All the plans for improving Maine’s economic position nationally and internationally, and there have been a lot released lately, usually involve lowering corporate taxes or leveling the business playing field.

Catherine Renault, director of the state’s Office of Innovation, has another way. She calls it innovation economics, and, in many respects, it combines ideas from all political schools of thought.

“Innovation allows for growing the state of Maine without wrecking the place,” Renault said Friday morning during her keynote speech kicking off the first Accelerate Maine conference at Hollywood Slots in Bangor.

The key, she said, is investing in things that Maine already is good at rather than chasing what Renault called a “field of dreams.” That means targeting investments to grow existing companies that have the most growth potential. The conventional method of trying to go big and entice a large company to move some of its business to Maine hasn’t worked, Renault said.

Lower taxes and quality of life are both important, she said, but they are pieces of the puzzle — not the definitive answer.

Renault’s speech before about 40 conference attendees on Friday opened the two-day conference coordinated by Cintia Miranda, the brains behind Accelerate Maine.

Miranda, who founded and manages Pulse Marketing in Bangor, said her goal was to create a national-scale professional development event using local resources.

“Professional development is so important to businesses and to the state,” she said in a recent interview. “If you stay with the status quo, people are going to pass you. Some people are used to and comfortable with being stagnant, but we’re trying to challenge that.”

Aside from Renault, featured speakers Friday included representatives from Shipyard Brewing Co., who talked about successful branding; Betsy Biemann of Maine Technology Institute, who talked about finding alternative financing sources for a company’s research and development; and Habib Dagher of the University of Maine’s AEWC Advanced Structures & Composites Center, who talked about the vast potential of offshore wind investment in Maine.

Innovation that originated at Dagher’s lab in Orono, including the now-famous “Bridge in a Backpack,” has led to dozens of private sector jobs in Maine with more on the way. Dagher said offshore wind power, another area that the Advanced Structures & Composites Center has championed, has the same potential, only to an exponential degree.

“If we’re not part of the revolution, we’re going to miss the boat,” he said.

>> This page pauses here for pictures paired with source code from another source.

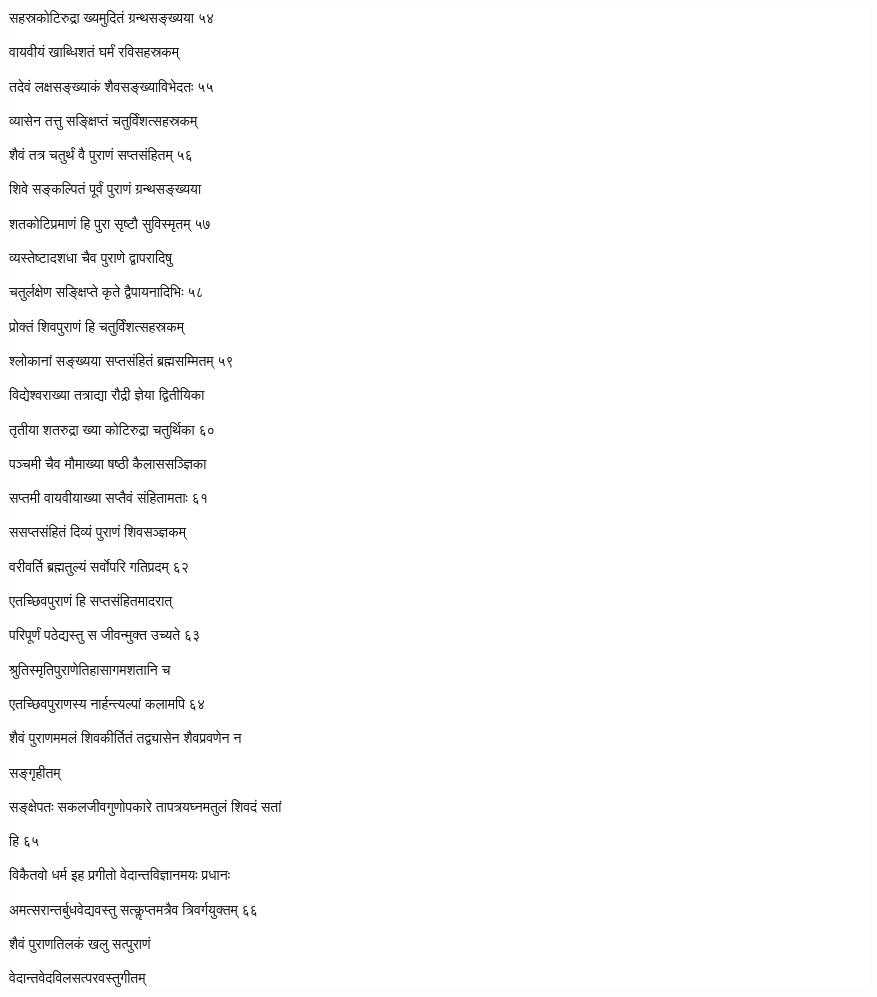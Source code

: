 सहस्रकोटिरुद्रा ख्यमुदितं ग्रन्थसङ्ख्यया ५४   


वायवीयं खाब्धिशतं घर्मं रविसहस्रकम् 

तदेवं लक्षसङ्ख्याकं शैवसङ्ख्याविभेदतः ५५   


व्यासेन तत्तु सङ्क्षिप्तं चतुर्विंशत्सहस्रकम् 

शैवं तत्र चतुर्थं वै पुराणं सप्तसंहितम् ५६   


शिवे सङ्कल्पितं पूर्वं पुराणं ग्रन्थसङ्ख्यया 

शतकोटिप्रमाणं हि पुरा सृष्टौ सुविस्मृतम् ५७   


व्यस्तेष्टादशधा चैव पुराणे द्वापरादिषु 

चतुर्लक्षेण सङ्क्षिप्ते कृते द्वैपायनादिभिः ५८   


प्रोक्तं शिवपुराणं हि चतुर्विंशत्सहस्रकम् 

श्लोकानां सङ्ख्यया सप्तसंहितं ब्रह्मसम्मितम् ५९   


विद्येश्वराख्या तत्राद्या रौद्री ज्ञेया द्वितीयिका 

तृतीया शतरुद्रा ख्या कोटिरुद्रा चतुर्थिका ६०   


पञ्चमी चैव मौमाख्या षष्ठी कैलाससञ्ज्ञिका 

सप्तमी वायवीयाख्या सप्तैवं संहितामताः ६१   


ससप्तसंहितं दिव्यं पुराणं शिवसञ्ज्ञकम् 

वरीवर्ति ब्रह्मतुल्यं सर्वोपरि गतिप्रदम् ६२   


एतच्छिवपुराणं हि सप्तसंहितमादरात् 

परिपूर्णं पठेद्यस्तु स जीवन्मुक्त उच्यते ६३   


श्रुतिस्मृतिपुराणेतिहासागमशतानि च 

एतच्छिवपुराणस्य नार्हन्त्यल्पां कलामपि ६४   


शैवं पुराणममलं शिवकीर्तितं तद्व्यासेन शैवप्रवणेन न 

सङ्गृहीतम् 

सङ्क्षेपतः सकलजीवगुणोपकारे तापत्रयघ्नमतुलं शिवदं सतां 

हि ६५   


विकैतवो धर्म इह प्रगीतो वेदान्तविज्ञानमयः प्रधानः 

अमत्सरान्तर्बुधवेद्यवस्तु सत्कॢप्तमत्रैव त्रिवर्गयुक्तम् ६६   


शैवं पुराणतिलकं खलु सत्पुराणं 

वेदान्तवेदविलसत्परवस्तुगीतम् 
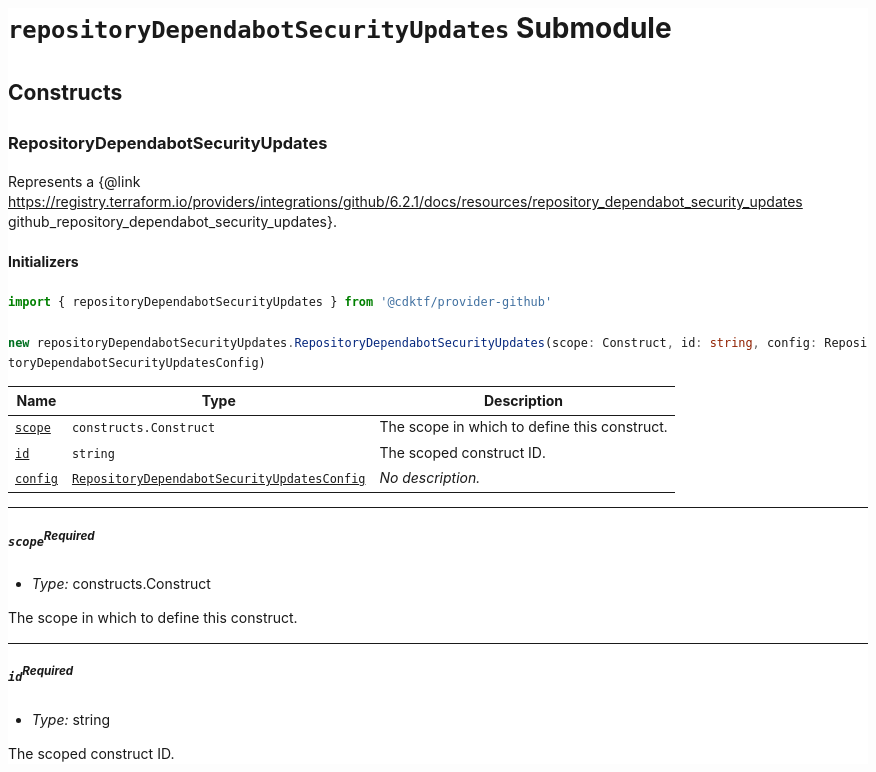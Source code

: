 # `repositoryDependabotSecurityUpdates` Submodule <a name="`repositoryDependabotSecurityUpdates` Submodule" id="@cdktf/provider-github.repositoryDependabotSecurityUpdates"></a>

## Constructs <a name="Constructs" id="Constructs"></a>

### RepositoryDependabotSecurityUpdates <a name="RepositoryDependabotSecurityUpdates" id="@cdktf/provider-github.repositoryDependabotSecurityUpdates.RepositoryDependabotSecurityUpdates"></a>

Represents a {@link https://registry.terraform.io/providers/integrations/github/6.2.1/docs/resources/repository_dependabot_security_updates github_repository_dependabot_security_updates}.

#### Initializers <a name="Initializers" id="@cdktf/provider-github.repositoryDependabotSecurityUpdates.RepositoryDependabotSecurityUpdates.Initializer"></a>

```typescript
import { repositoryDependabotSecurityUpdates } from '@cdktf/provider-github'

new repositoryDependabotSecurityUpdates.RepositoryDependabotSecurityUpdates(scope: Construct, id: string, config: RepositoryDependabotSecurityUpdatesConfig)
```

| **Name** | **Type** | **Description** |
| --- | --- | --- |
| <code><a href="#@cdktf/provider-github.repositoryDependabotSecurityUpdates.RepositoryDependabotSecurityUpdates.Initializer.parameter.scope">scope</a></code> | <code>constructs.Construct</code> | The scope in which to define this construct. |
| <code><a href="#@cdktf/provider-github.repositoryDependabotSecurityUpdates.RepositoryDependabotSecurityUpdates.Initializer.parameter.id">id</a></code> | <code>string</code> | The scoped construct ID. |
| <code><a href="#@cdktf/provider-github.repositoryDependabotSecurityUpdates.RepositoryDependabotSecurityUpdates.Initializer.parameter.config">config</a></code> | <code><a href="#@cdktf/provider-github.repositoryDependabotSecurityUpdates.RepositoryDependabotSecurityUpdatesConfig">RepositoryDependabotSecurityUpdatesConfig</a></code> | *No description.* |

---

##### `scope`<sup>Required</sup> <a name="scope" id="@cdktf/provider-github.repositoryDependabotSecurityUpdates.RepositoryDependabotSecurityUpdates.Initializer.parameter.scope"></a>

- *Type:* constructs.Construct

The scope in which to define this construct.

---

##### `id`<sup>Required</sup> <a name="id" id="@cdktf/provider-github.repositoryDependabotSecurityUpdates.RepositoryDependabotSecurityUpdates.Initializer.parameter.id"></a>

- *Type:* string

The scoped construct ID.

The two-day event continues through Saturday and, in all, attendees had the chance to choose from 50 individual sessions related to the areas of accounting and finance, business law, construction and real estate, health care, marketing and research and development.

Miranda said she hopes the conference becomes an annual event that builds each year. The 2010 Accelerate Maine event was sponsored in part by the Bangor Daily News, Cumulus Media, Bangor Metro and Bangor Hydro-Electric Co.